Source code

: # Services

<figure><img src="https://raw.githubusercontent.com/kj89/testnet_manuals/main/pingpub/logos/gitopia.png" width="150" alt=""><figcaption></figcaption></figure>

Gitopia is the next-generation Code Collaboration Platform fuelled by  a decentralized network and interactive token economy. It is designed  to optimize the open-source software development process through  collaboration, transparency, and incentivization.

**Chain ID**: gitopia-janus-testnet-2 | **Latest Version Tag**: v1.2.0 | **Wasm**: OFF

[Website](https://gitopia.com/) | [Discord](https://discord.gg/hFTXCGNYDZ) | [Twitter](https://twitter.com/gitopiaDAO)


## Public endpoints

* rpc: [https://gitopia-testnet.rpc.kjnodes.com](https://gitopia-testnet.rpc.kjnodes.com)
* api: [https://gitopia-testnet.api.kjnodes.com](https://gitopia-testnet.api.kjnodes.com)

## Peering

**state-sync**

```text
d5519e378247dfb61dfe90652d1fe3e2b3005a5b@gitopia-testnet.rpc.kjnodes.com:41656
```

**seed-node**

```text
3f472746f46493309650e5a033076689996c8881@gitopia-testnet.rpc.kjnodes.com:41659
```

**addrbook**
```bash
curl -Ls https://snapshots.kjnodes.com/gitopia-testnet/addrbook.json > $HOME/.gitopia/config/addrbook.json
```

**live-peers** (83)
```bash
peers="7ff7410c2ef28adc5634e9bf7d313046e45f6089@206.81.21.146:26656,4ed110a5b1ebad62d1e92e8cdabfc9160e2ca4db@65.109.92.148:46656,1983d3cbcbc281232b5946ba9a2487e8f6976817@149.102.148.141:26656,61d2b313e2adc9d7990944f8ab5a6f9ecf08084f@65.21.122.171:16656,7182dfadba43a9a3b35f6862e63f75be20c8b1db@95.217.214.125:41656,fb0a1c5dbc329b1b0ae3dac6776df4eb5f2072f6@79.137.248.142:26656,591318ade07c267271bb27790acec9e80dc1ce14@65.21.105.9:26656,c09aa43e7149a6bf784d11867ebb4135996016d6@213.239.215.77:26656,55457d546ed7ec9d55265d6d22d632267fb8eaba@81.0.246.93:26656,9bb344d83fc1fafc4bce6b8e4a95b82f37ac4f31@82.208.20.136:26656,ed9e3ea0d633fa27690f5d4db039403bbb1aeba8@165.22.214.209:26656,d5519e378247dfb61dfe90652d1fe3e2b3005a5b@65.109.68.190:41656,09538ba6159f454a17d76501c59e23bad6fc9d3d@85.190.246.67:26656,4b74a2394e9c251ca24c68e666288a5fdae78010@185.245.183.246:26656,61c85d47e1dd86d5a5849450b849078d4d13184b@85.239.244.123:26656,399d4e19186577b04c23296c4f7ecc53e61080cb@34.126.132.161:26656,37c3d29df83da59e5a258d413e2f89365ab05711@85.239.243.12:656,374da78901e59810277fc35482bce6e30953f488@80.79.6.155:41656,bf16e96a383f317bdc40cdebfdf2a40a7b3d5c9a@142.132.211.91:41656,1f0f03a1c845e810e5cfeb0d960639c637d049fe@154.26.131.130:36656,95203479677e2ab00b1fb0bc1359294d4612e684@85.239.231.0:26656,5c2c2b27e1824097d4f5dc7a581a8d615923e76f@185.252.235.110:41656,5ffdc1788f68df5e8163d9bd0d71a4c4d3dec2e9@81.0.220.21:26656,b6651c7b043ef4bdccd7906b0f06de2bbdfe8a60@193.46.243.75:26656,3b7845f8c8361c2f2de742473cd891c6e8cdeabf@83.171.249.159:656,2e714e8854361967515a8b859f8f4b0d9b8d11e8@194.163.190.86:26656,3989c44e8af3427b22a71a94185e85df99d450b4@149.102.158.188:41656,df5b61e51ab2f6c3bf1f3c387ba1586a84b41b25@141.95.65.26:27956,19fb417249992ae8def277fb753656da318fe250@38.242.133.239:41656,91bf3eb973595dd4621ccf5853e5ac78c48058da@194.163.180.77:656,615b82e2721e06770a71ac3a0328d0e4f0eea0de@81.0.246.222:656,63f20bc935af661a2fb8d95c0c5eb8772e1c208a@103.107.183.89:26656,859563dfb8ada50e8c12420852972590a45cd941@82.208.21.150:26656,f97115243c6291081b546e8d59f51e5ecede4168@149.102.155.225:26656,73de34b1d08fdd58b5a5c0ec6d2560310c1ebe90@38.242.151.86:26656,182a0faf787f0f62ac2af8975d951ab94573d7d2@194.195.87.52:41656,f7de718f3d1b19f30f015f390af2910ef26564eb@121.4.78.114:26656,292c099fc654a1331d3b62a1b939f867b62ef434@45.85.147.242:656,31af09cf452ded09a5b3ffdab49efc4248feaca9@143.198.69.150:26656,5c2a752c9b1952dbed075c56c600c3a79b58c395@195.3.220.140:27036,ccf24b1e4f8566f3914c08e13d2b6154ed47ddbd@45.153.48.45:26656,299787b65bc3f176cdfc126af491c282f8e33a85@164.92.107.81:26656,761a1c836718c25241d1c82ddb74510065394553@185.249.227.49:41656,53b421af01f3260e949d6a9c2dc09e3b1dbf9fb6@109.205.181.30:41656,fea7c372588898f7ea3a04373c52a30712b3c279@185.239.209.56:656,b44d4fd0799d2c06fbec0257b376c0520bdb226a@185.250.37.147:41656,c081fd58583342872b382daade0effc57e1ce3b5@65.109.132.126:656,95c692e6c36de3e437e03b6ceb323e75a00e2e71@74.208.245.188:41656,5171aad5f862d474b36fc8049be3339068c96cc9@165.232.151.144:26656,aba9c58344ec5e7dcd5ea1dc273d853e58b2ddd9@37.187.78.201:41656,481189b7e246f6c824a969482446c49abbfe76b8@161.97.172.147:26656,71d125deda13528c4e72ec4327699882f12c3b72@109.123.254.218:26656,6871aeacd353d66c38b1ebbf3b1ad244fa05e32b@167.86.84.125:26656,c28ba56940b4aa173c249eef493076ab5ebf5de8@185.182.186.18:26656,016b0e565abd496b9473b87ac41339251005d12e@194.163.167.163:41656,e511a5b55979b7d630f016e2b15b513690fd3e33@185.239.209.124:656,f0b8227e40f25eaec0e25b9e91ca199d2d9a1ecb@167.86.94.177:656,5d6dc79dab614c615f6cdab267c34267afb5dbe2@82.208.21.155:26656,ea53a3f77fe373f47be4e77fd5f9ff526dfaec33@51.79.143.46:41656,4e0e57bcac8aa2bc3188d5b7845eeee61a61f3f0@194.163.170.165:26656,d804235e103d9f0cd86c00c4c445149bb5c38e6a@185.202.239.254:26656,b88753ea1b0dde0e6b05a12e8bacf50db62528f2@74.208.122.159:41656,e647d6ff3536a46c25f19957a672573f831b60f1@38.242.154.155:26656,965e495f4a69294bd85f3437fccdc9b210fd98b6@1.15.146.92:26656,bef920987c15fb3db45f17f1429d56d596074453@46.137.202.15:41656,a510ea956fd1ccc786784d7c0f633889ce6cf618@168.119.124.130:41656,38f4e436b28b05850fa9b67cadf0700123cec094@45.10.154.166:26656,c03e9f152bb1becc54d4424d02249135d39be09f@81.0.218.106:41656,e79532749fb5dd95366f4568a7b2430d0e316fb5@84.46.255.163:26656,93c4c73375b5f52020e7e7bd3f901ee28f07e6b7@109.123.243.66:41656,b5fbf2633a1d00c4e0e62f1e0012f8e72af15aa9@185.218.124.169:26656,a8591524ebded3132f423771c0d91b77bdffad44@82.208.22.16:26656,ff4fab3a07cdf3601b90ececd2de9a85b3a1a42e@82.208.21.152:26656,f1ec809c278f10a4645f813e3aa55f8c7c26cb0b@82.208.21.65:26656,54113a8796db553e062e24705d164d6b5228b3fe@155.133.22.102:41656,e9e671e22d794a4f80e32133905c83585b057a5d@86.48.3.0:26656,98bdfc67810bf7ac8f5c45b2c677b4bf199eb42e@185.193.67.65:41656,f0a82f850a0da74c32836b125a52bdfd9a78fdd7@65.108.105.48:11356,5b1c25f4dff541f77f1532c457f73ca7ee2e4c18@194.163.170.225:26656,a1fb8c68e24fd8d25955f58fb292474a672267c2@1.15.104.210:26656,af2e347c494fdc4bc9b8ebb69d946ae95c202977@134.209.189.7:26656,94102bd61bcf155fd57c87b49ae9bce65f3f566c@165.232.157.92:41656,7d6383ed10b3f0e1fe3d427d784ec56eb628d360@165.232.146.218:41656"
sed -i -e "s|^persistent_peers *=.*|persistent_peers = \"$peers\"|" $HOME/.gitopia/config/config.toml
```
_ _ _
» Assigned task
Give again exactly, and only, the lines above starting at the one with "Gitopia is the" and ending at the one with "## Public endpoints".

» Solved problem
Gitopia is the next-generation Code Collaboration Platform fuelled by  a decentralized network and interactive token economy. It is designed  to optimize the open-source software development process through  collaboration, transparency, and incentivization.

**Chain ID**: gitopia-janus-testnet-2 | **Latest Version Tag**: v1.2.0 | **Wasm**: OFF

[Website](https://gitopia.com/) | [Discord](https://discord.gg/hFTXCGNYDZ) | [Twitter](https://twitter.com/gitopiaDAO)


## Public endpoints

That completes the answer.